The data misuse scandal that Facebook finds itself in has led to many problems for the company. It’s facing lawsuits and inquiries by forums such as the United States Congress. The scandal broke about a week ago when it was revealed that a company called Cambridge Analytica had harvested data of more than 50 million Facebook users through a quiz app. While the company says that it has deleted all of the data that was collected at that time, a new report claims that’s not the case.
UK broadcaster Channel 4 reports that it has come across a cache of the data that was harvested by Cambridge Analytica which has information on 136,000 individuals from Colorado. The data includes their personality results and the psychological profiles that were created using that data.
The cache reportedly includes information that was gathered as far back as 2014 which is in the timeframe in which Cambridge Analytica was collecting the data. The broadcaster’s source claims that this data was used by Colorado Republicans to target voters in the state.
It’s even claimed that this list was “passed around using generic, non-corporate email systems, outside of the servers of Cambridge Analytica,” which if true would mean that this cache was distributed to a lot of people and that it’s basically impossible to ensure that it has been deleted.

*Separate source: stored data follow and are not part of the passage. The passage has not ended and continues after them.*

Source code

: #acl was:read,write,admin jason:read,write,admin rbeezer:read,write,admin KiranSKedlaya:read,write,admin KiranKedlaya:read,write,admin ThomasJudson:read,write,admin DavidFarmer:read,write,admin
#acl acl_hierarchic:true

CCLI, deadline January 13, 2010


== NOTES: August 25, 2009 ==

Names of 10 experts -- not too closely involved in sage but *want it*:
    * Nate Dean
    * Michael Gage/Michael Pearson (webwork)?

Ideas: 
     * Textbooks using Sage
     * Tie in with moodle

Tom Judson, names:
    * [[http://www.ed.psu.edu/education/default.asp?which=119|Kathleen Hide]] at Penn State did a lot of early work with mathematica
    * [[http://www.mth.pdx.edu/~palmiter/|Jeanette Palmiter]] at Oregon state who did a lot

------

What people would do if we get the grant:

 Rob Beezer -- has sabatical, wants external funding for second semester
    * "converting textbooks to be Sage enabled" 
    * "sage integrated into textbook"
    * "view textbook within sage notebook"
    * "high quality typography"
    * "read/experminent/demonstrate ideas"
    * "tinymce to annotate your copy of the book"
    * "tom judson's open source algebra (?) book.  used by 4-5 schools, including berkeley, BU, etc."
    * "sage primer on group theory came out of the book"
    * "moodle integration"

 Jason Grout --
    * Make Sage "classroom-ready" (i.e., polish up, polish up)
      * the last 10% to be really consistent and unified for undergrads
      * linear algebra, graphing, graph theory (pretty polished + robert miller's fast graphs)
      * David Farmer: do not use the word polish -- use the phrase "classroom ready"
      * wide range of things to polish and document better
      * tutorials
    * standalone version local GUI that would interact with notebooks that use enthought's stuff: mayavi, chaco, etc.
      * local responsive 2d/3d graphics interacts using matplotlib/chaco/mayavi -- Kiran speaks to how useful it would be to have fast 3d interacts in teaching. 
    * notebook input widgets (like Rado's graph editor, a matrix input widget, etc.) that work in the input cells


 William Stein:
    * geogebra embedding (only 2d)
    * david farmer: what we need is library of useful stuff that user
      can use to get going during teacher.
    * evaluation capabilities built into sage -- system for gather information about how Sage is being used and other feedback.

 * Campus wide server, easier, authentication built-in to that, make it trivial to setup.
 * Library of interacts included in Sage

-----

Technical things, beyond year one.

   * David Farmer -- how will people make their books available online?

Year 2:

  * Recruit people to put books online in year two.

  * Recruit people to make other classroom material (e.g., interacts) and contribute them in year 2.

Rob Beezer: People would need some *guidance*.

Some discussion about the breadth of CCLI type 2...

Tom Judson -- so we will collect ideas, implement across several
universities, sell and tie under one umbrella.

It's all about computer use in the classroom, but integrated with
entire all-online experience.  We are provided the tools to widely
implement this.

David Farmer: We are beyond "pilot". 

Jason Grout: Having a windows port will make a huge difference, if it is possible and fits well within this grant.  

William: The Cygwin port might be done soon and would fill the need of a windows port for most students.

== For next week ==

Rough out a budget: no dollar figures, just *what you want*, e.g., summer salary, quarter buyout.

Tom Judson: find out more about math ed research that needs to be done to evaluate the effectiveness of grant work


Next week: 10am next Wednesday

Cambridge Analytica maintains that it deleted all of the data that was harvested during that time and has even said that it’s having a third-party audit conducted to back that claim. The company has issued the following statement in response to the report:
“We have never passed any data from GSR to an external party. After Facebook contacted us in December 2015 we deleted all GSR (Global Science Research, the research company that had obtained the data for CA) data and took appropriate steps to ensure that any copies of the data were deleted. This includes our lawyers taking action in late 2014 against a number of former staff members who had stolen data and intellectual property from the company. These former staff members each signed an undertaking promising that they had deleted all such material. It is untrue that we failed to take appropriate measures to ensure that GSR data were deleted.”